Collected data entries:
-----

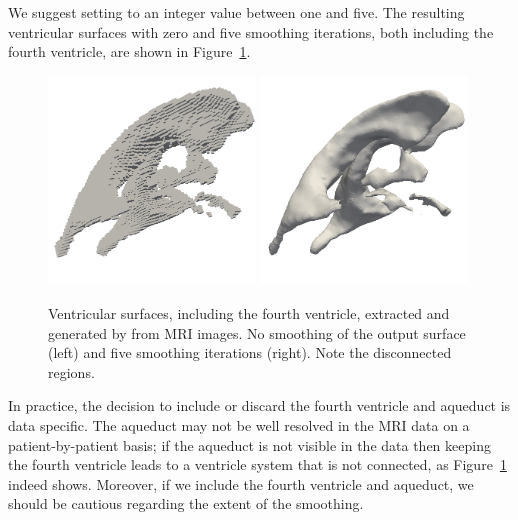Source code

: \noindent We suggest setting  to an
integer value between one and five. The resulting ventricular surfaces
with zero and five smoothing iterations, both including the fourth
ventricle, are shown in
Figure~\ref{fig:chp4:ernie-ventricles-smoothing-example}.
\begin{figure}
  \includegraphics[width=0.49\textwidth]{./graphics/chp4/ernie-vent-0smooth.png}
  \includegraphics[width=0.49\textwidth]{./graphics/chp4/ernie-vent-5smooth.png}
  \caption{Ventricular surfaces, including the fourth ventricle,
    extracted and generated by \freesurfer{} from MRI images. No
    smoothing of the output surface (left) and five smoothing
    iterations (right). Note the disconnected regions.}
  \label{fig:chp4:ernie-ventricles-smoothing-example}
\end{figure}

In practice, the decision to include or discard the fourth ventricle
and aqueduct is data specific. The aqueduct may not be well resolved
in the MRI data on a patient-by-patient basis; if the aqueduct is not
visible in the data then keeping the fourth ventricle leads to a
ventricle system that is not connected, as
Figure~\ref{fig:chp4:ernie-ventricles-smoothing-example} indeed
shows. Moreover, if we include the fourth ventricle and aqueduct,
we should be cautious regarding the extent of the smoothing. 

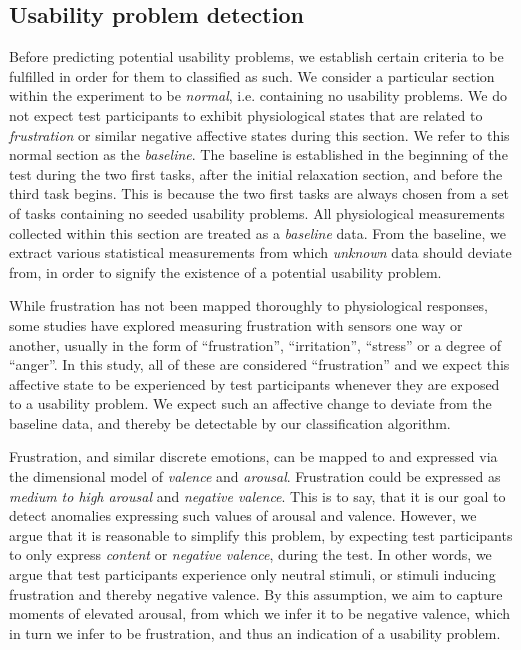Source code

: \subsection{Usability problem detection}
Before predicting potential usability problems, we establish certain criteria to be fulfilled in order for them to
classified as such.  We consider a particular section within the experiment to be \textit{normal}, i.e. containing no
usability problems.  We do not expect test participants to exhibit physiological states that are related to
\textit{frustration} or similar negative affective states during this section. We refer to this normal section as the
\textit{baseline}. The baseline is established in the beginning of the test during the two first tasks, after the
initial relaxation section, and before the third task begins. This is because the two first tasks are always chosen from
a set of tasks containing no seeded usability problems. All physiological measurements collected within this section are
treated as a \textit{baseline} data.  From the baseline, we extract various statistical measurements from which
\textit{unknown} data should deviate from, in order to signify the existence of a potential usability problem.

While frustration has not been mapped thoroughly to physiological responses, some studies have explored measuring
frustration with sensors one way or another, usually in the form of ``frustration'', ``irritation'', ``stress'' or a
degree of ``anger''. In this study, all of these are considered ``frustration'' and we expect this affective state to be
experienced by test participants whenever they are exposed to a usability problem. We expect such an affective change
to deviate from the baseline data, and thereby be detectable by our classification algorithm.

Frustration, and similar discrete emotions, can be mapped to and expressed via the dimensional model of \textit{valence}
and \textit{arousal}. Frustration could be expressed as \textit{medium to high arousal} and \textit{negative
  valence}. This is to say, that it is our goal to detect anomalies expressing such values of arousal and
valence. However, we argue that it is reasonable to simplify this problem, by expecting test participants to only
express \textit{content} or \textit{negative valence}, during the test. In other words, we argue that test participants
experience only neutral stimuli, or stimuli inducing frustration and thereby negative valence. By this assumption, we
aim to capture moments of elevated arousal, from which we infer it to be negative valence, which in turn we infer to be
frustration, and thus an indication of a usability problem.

-----

Your task is to copy the entries in full and exactly, without any images.

__Solution for this task__.
Source code

: \noindent We suggest setting  to an
integer value between one and five. The resulting ventricular surfaces
with zero and five smoothing iterations, both including the fourth
ventricle, are shown in
Figure~\ref{fig:chp4:ernie-ventricles-smoothing-example}.
\begin{figure}
  \includegraphics[width=0.49\textwidth]{./graphics/chp4/ernie-vent-0smooth.png}
  \includegraphics[width=0.49\textwidth]{./graphics/chp4/ernie-vent-5smooth.png}
  \caption{Ventricular surfaces, including the fourth ventricle,
    extracted and generated by \freesurfer{} from MRI images. No
    smoothing of the output surface (left) and five smoothing
    iterations (right). Note the disconnected regions.}
  \label{fig:chp4:ernie-ventricles-smoothing-example}
\end{figure}

In practice, the decision to include or discard the fourth ventricle
and aqueduct is data specific. The aqueduct may not be well resolved
in the MRI data on a patient-by-patient basis; if the aqueduct is not
visible in the data then keeping the fourth ventricle leads to a
ventricle system that is not connected, as
Figure~\ref{fig:chp4:ernie-ventricles-smoothing-example} indeed
shows. Moreover, if we include the fourth ventricle and aqueduct,
we should be cautious regarding the extent of the smoothing. 

Source code

: \subsection{Usability problem detection}
Before predicting potential usability problems, we establish certain criteria to be fulfilled in order for them to
classified as such.  We consider a particular section within the experiment to be \textit{normal}, i.e. containing no
usability problems.  We do not expect test participants to exhibit physiological states that are related to
\textit{frustration} or similar negative affective states during this section. We refer to this normal section as the
\textit{baseline}. The baseline is established in the beginning of the test during the two first tasks, after the
initial relaxation section, and before the third task begins. This is because the two first tasks are always chosen from
a set of tasks containing no seeded usability problems. All physiological measurements collected within this section are
treated as a \textit{baseline} data.  From the baseline, we extract various statistical measurements from which
\textit{unknown} data should deviate from, in order to signify the existence of a potential usability problem.

While frustration has not been mapped thoroughly to physiological responses, some studies have explored measuring
frustration with sensors one way or another, usually in the form of ``frustration'', ``irritation'', ``stress'' or a
degree of ``anger''. In this study, all of these are considered ``frustration'' and we expect this affective state to be
experienced by test participants whenever they are exposed to a usability problem. We expect such an affective change
to deviate from the baseline data, and thereby be detectable by our classification algorithm.

Frustration, and similar discrete emotions, can be mapped to and expressed via the dimensional model of \textit{valence}
and \textit{arousal}. Frustration could be expressed as \textit{medium to high arousal} and \textit{negative
  valence}. This is to say, that it is our goal to detect anomalies expressing such values of arousal and
valence. However, we argue that it is reasonable to simplify this problem, by expecting test participants to only
express \textit{content} or \textit{negative valence}, during the test. In other words, we argue that test participants
experience only neutral stimuli, or stimuli inducing frustration and thereby negative valence. By this assumption, we
aim to capture moments of elevated arousal, from which we infer it to be negative valence, which in turn we infer to be
frustration, and thus an indication of a usability problem.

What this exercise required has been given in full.